The Eden Roc, at 4525 Collins Avenue in Miami Beach, laid off 458 employees, according to a WARN notice filed with the state. The 418-room hotel, owned by Key International, said the cuts include 142 permanent and 316 temporary layoffs, according to the notice.
Aventura-based Benihana National of Florida Corp. laid off 269 employees at its three South Florida locations, according to WARN notices. They include 128 employees at 1665 Northeast 79th Street Causeway in North Bay Village; 78 employees at 3261 Southwest 160th Avenue in Miramar; and 63 employees at 276 East Commercial Boulevard in Lauderdale-by-the-Sea.
Earlier this week, additional WARN notices revealed several other hotels in Miami Beach laid off a total of 319 employees: the Palms Hotel and Spa laid off 230 employees; Circa 39 laid off 44 employees; and South Seas and the Richmond Hotel, combined, laid off 45 employees.
Also, Hard Rock Cafés in Miami, Hollywood and Key West furloughed 354 employees.
South Florida’s hospitality industry has been hit hard by coronavirus, as many hotels have been forced to shut down and restaurants can only offer takeout and delivery.
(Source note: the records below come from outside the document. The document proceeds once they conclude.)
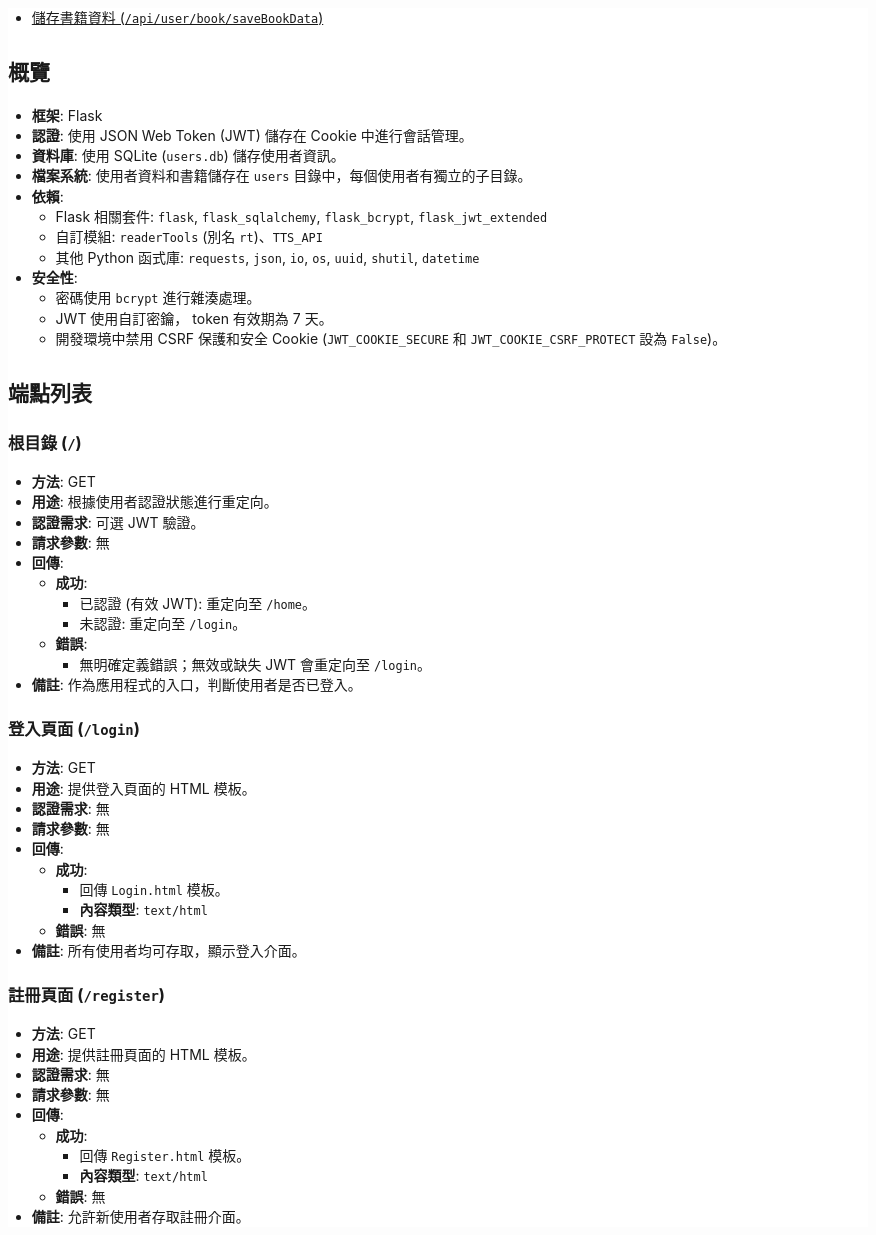    * [儲存書籍資料 (`/api/user/book/saveBookData`)](https://grok.com/chat/20954543-fa12-44b5-9d8a-cef0a6900efd#%E5%84%B2%E5%AD%98%E6%9B%B8%E7%B1%8D%E8%B3%87%E6%96%99-apiuserbooksavebookdata)

## 概覽

* **框架**: Flask
* **認證**: 使用 JSON Web Token (JWT) 儲存在 Cookie 中進行會話管理。
* **資料庫**: 使用 SQLite (`users.db`) 儲存使用者資訊。
* **檔案系統**: 使用者資料和書籍儲存在 `users` 目錄中，每個使用者有獨立的子目錄。
* **依賴**:
  * Flask 相關套件: `flask`, `flask_sqlalchemy`, `flask_bcrypt`, `flask_jwt_extended`
  * 自訂模組: `readerTools` (別名 `rt`)、`TTS_API`
  * 其他 Python 函式庫: `requests`, `json`, `io`, `os`, `uuid`, `shutil`, `datetime`
* **安全性**:
  * 密碼使用 `bcrypt` 進行雜湊處理。
  * JWT 使用自訂密鑰， token 有效期為 7 天。
  * 開發環境中禁用 CSRF 保護和安全 Cookie (`JWT_COOKIE_SECURE` 和 `JWT_COOKIE_CSRF_PROTECT` 設為 `False`)。

## 端點列表

### 根目錄 (`/`)

* **方法**: GET
* **用途**: 根據使用者認證狀態進行重定向。
* **認證需求**: 可選 JWT 驗證。
* **請求參數**: 無
* **回傳**:
  * **成功**:
    * 已認證 (有效 JWT): 重定向至 `/home`。
    * 未認證: 重定向至 `/login`。
  * **錯誤**:
    * 無明確定義錯誤；無效或缺失 JWT 會重定向至 `/login`。
* **備註**: 作為應用程式的入口，判斷使用者是否已登入。

### 登入頁面 (`/login`)

* **方法**: GET
* **用途**: 提供登入頁面的 HTML 模板。
* **認證需求**: 無
* **請求參數**: 無
* **回傳**:
  * **成功**:
    * 回傳 `Login.html` 模板。
    * **內容類型**: `text/html`
  * **錯誤**: 無
* **備註**: 所有使用者均可存取，顯示登入介面。

### 註冊頁面 (`/register`)

* **方法**: GET
* **用途**: 提供註冊頁面的 HTML 模板。
* **認證需求**: 無
* **請求參數**: 無
* **回傳**:
  * **成功**:
    * 回傳 `Register.html` 模板。
    * **內容類型**: `text/html`
  * **錯誤**: 無
* **備註**: 允許新使用者存取註冊介面。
Earlier this month, Florida Gov. Ron DeSantis issued a statewide stay-at-home order, requiring all non-essential businesses to shutter. The order followed previous decisions by individual counties and municipalities, including in some cases, ordering hotels to close.
The governor announced this week that restaurant and retail restrictions will ease across the state starting on Monday, but not in Miami-Dade, Broward or Palm Beach counties.
Earlier this month, WARN notices revealed additional layoffs at SLS South Beach, Rosetta Bakery, Zuma, Miller’s Ale House, JW Marriott Marquis Miami, Boulud Sud, the JW Marriott Miami, Nobu in Miami Beach and Miami International Airport restaurants. In addition, South Beach Hotel Group laid off over 700 employees at most of its hotels.
South Florida’s hotel industry is also facing over $4 billion in debt payments on commercial mortgage-backed securities loans, including the $975 million CMBS loan for Jeffrey Soffer’s Fontainebleau Miami Beach. CMBS loans are often deemed riskier than conventional loans.